La mattina del secondo giorno, dopo un’abbondante colazione, ha visto il gruppo dividersi in due, una parte diretta al famigerato lago Zancone e gli altri al Pizzo Mellasc. Questi ultimi hanno sperimentato una salita senza sentiero, facendosi guidare solo dalle parole di Andrea su come raggiungere la vetta, esperimento non molto riuscito che li ha portati a unirsi al resto del gruppo al lago, dopo aver affrontato una cresta decisamente impegnativa. Il lago Zancone aveva un non so che di magico, in mezzo alle montagne, con acqua cristallina e il sole caldissimo, forse fin troppo per l’ultimo weekend di settembre, che si rifletteva in tutta la conca. La strada del ritorno, anche in questo caso, è stata una sperimentazione di sentieri, (mai rifare lo stesso percorso dell’andata è sembrato essere il mantra della due giorni), e anche questa volta tra un giro e l’altro, tra parole e pensieri siamo tornati al rifugio, questa volta però solo per recuperare tutte le nostre cose e scendere fino al parcheggio di Laveggiolo.

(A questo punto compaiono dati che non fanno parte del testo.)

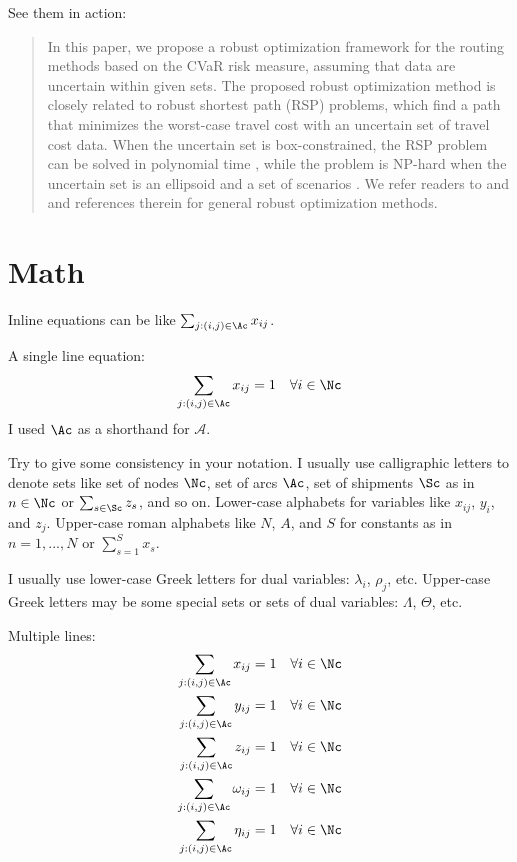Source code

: \documentclass[letterpaper, 11pt]{article}
\begin{document}
See them in action:
\begin{quote}
In this paper, we propose a robust optimization framework for the routing methods based on the CVaR risk measure, assuming that data are uncertain within given sets. The proposed robust optimization method is closely related to robust shortest path (RSP) problems, which find a path that minimizes the worst-case travel cost with an uncertain set of travel cost data. When the uncertain set is box-constrained, the RSP problem can be solved in polynomial time \citep{Bertsimas2003network}, while the problem is NP-hard when the uncertain set is an ellipsoid \citep{Bertsimas2004,Chaerani2005} and a set of scenarios \citep{Kouvelis1996}. We refer readers to \citet{ben2009robust} and \citet{gabrel2012recent} and references therein for general robust optimization methods. 
\end{quote}




\section{Math} \label{sec:math}
Inline equations can be like $\sum_{j:(i,j)\in\Ac} x_{ij}$.

A single line equation:
\begin{equation}
	\sum_{j:(i,j)\in\Ac} x_{ij} = 1 \quad \forall i\in\Nc \label{node_constraint1}
\end{equation}
I used $\Ac$ as a shorthand for $\mathcal{A}$. 

Try to give some consistency in your notation. I usually use calligraphic letters to denote sets like set of nodes $\Nc$, set of arcs $\Ac$, set of shipments $\Sc$ as in $n\in\Nc$ or $\sum_{s\in\Sc} z_s$, and so on. Lower-case alphabets for variables like $x_{ij}$, $y_i$, and $z_j$. Upper-case roman alphabets like $N$, $A$, and $S$ for constants as in $n=1,...,N$ or $\sum_{s=1}^S x_s$. 

I usually use lower-case Greek letters for dual variables: $\lambda_i$, $\rho_j$, etc. Upper-case Greek letters may be some special sets or sets of dual variables: $\Lambda$, $\Theta$, etc.

Multiple lines:
\begin{align}
	\sum_{j:(i,j)\in\Ac} x_{ij} = 1 \quad & \forall i\in\Nc \label{node_constraint2} \\
	\sum_{j:(i,j)\in\Ac} y_{ij} = 1 \quad & \forall i\in\Nc \nonumber \\
	\sum_{j:(i,j)\in\Ac} z_{ij} = 1 \quad & \forall i\in\Nc \label{node_constraint3} \\
	\sum_{j:(i,j)\in\Ac} \omega_{ij} = 1 \quad & \forall i\in\Nc \label{node_constraint4} \\
	\sum_{j:(i,j)\in\Ac} \eta_{ij} = 1 \quad & \forall i\in\Nc \label{node_constraint5} 
\end{align}
\end{document}

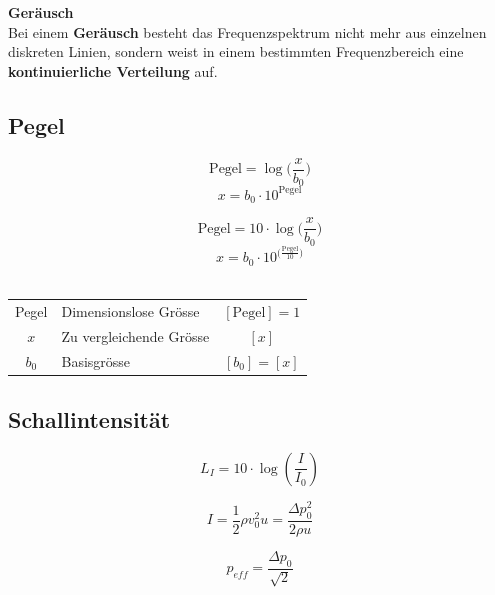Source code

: \textbf{Geräusch} \\
Bei einem \textbf{Geräusch} besteht das Frequenzspektrum nicht mehr
aus einzelnen diskreten Linien, sondern weist in einem
bestimmten Frequenzbereich eine  \textbf{kontinuierliche Verteilung} auf. \\




\subsection{Pegel}\label{Pegel}

\begin{minipage}{0.48\linewidth}
$$ \boxed{ \text{Pegel} = \log \Big( \frac{x}{b_0} \Big) } $$
$$ \boxed{ x = b_0 \cdot 10^{\text{Pegel} } } $$ 

\end{minipage}
\hfill
\begin{minipage}{0.48\linewidth}
$$ \boxed{ \text{Pegel} = 10 \cdot \log \Big( \frac{x}{b_0} \Big) } $$ 
$$ \boxed{ x = b_0 \cdot 10^{\Big( \frac{\text{Pegel}}{10} \Big) } } $$ \\
\end{minipage}

\renewcommand{\arraystretch}{1.3}
\begin{tabular}{clc}
Pegel & Dimensionslose Grösse & $[\text{Pegel}] =  1$ \\
$x$ & Zu vergleichende Grösse & $[x]$ \\
$b_0$ & Basisgrösse & $[b_0] = [x]$ \\
\end{tabular}
\renewcommand{\arraystretch}{1}

\raggedright



\subsection{Schallintensität}

\begin{minipage}{0.28\linewidth}
	$$ \boxed{ L_I = 10 \cdot \log \left( \frac{I}{I_0} \right) } $$ 
\end{minipage}
\hfill
\begin{minipage}{0.40\linewidth}
	$$ \boxed{I = \frac{1}{2}\rho v_0^2 u = \frac{\Delta p_0^2}{2 \rho u} }$$ 
\end{minipage}
\hfill
\begin{minipage}{0.28\linewidth}
	$$ \boxed{ p_{eff} = \frac{\Delta p_0}{\sqrt{2}} } $$ 
\end{minipage}

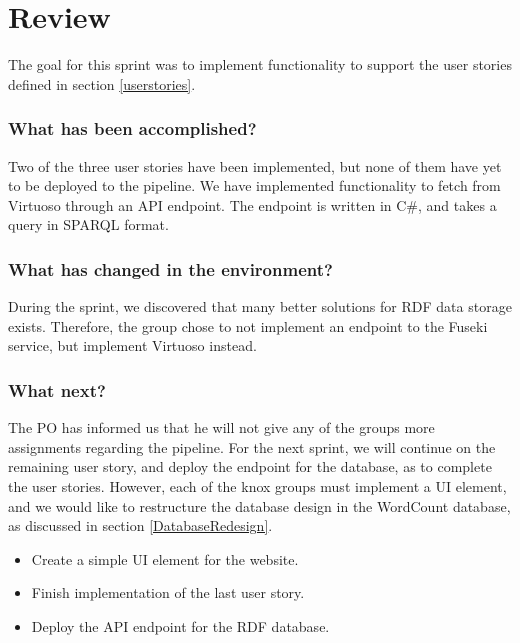 \section{Review}
The goal for this sprint was to implement functionality to support the user stories defined in section \ref{userstories}. 

\subsubsection*{What has been accomplished?}
Two of the three user stories have been implemented, but none of them have yet to be deployed to the \knox pipeline.
We have implemented functionality to fetch from Virtuoso through an API endpoint. The endpoint is written in C\#, and takes a query in SPARQL format. 

\subsubsection{What has changed in the environment?}
During the sprint, we discovered that many better solutions for RDF data storage exists. Therefore, the group chose to not implement an endpoint to the Fuseki service, but implement Virtuoso instead. 

\subsubsection*{What next?}
The PO has informed us that he will not give any of the \knox groups more assignments regarding the pipeline. 
For the next sprint, we will continue on the remaining user story, and deploy the endpoint for the database, as to complete the user stories. 
However, each of the knox groups must implement a UI element, and we would like to restructure the database design in the WordCount database, as discussed in section \ref{DatabaseRedesign}.

\begin{itemize}
    \item Create a simple UI element for the \knox website.
    \item Finish implementation of the last user story.
    \item Deploy the API endpoint for the RDF database.
\end{itemize}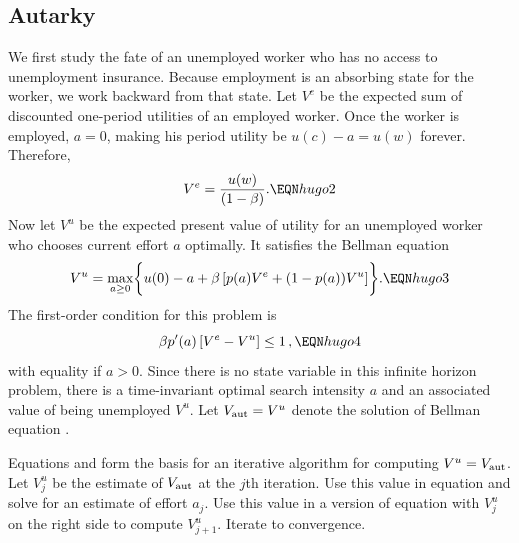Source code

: \subsection{Autarky}
We first study the fate of an unemployed worker
who has no access to unemployment insurance.  Because employment
is an absorbing state for the worker, we work backward from that
state.
  Let $V^e$ be the expected sum of discounted one-period utilities of an employed worker.
Once the worker is employed, $a=0$, making  his period utility
be $u(c)-a = u(w)$ forever.
Therefore,
$$  V^e = {u(w) \over (1-\beta)}  .  \EQN hugo2  $$
Now let $V^u$ be the expected present value of utility for an
unemployed worker who chooses  current effort $a$ %
optimally.  It satisfies the Bellman equation %
%
$$ V^u = \max_{a \geq 0} \biggl\{ u(0) - a + \beta \left[
   p(a) V^e + (1-p(a)) V^u \right] \biggr\} .  \EQN hugo3 $$
The first-order condition for this problem is
$$ \beta p'(a) \left[V^e - V^u \right] \leq 1\,,  \EQN hugo4   $$
with equality if $a>0$. Since there is no state variable in this
infinite horizon problem, there is a time-invariant optimal
search intensity $a$ and an associated value of being unemployed $V^u$.
Let $V_{\rm aut} = V^u$ denote the solution of Bellman equation .

 Equations  and  form the basis for
an iterative algorithm for computing $V^u = V_{\rm aut}$.  Let $V^u_j$ be
the estimate of $V_{\rm aut}$ at the $j$th iteration.   Use this value
in equation  and solve
for an estimate of effort  $a_j$.  Use this value in a version of equation
 with $V^u_j$ on the right side
to compute $V^u_{j+1}$.  Iterate to convergence.

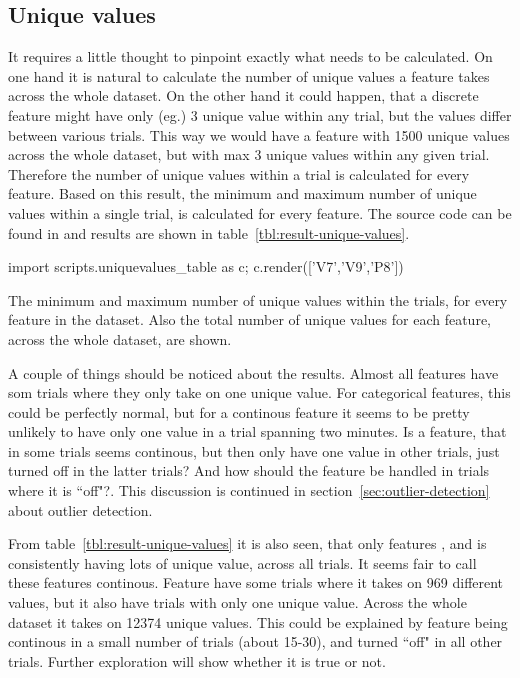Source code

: \subsection{Unique values}\label{sec:unique-values}
It requires a little thought to pinpoint exactly what needs to be calculated. On one hand it is natural to calculate the number of unique values a feature takes across the whole dataset. On the other hand it could happen, that a discrete feature might have only (eg.) 3 unique value within any trial, but the values differ between various trials. This way we would have a feature with 1500 unique values across the whole dataset, but with max 3 unique values within any given trial. Therefore the number of unique values within a trial is calculated for every feature. Based on this result, the minimum and maximum number of unique values within a single trial, is calculated for every feature. The source code can be found in  and results are shown in table~\ref{tbl:result-unique-values}.\par
\begin{table}
    {\small\sffamily
        \begin{python}
            import scripts.uniquevalues_table as c; c.render(['V7','V9','P8'])
        \end{python}
    }
    \caption{The minimum and maximum number of unique values within the trials, for every feature in the dataset. Also the total number of unique values for each feature, across the whole dataset, are shown.}
    \label{tbl:result-unique-values}
\end{table}
A couple of things should be noticed about the results. Almost all features have som trials where they only take on one unique value. For categorical features, this could be perfectly normal, but for a continous feature it seems to be pretty unlikely to have only one value in a trial spanning two minutes. Is a feature, that in some trials seems continous, but then only have one value in other trials, just turned off in the latter trials? And how should the feature be handled in trials where it is ``off"?. This discussion is continued in section~\ref{sec:outlier-detection} about outlier detection. \par

From table~\ref{tbl:result-unique-values} it is also seen, that only features ,  and  is consistently having lots of unique value, across all trials. It seems fair to call these features continous. Feature  have some trials where it takes on 969 different values, but it also have trials with only one unique value. Across the whole dataset it takes on 12374 unique values. This could be explained by feature  being continous in a small number of trials (about 15-30), and turned ``off" in all other trials. Further exploration will show whether it is true or not. \par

Questa due giorni mi ha regalato una moltitudine di belle emozioni: la natura che come sempre trasmette quella tranquillità ai miei sensi, il camminare che scarica tutte le mie tensioni, ma soprattutto un sacco di persone interessati con cui scambiare opinioni, confrontarsi e raccontarsi. L’umanità di questa due giorni è stata molto forte, mi sono sentita parte del gruppo fin da subito e so già che questo sarà solo l’inizio di un nuovo percorso che ha come sfondo la montagna ma come attore principale APE.
…. Penserete di essere arrivati alla fine del viaggio…. Eh, no! La nostra macchina per evitare il traffico sulla strada del ritorno ha compiuto un divertentissimo e, ribadisco, esilarante giro della Brianza, tra il lungolago di Lecco e i luoghi di infanzia del nostro autista Alessandro. Non credo che la nostra ciurma abbia risparmiato neanche un minuto della coda, ma sicuramente ha reso un noiosissimo rientro nella city dopo un weekend fuori porta degno di menzione. Di certo ce lo sentirete raccontare.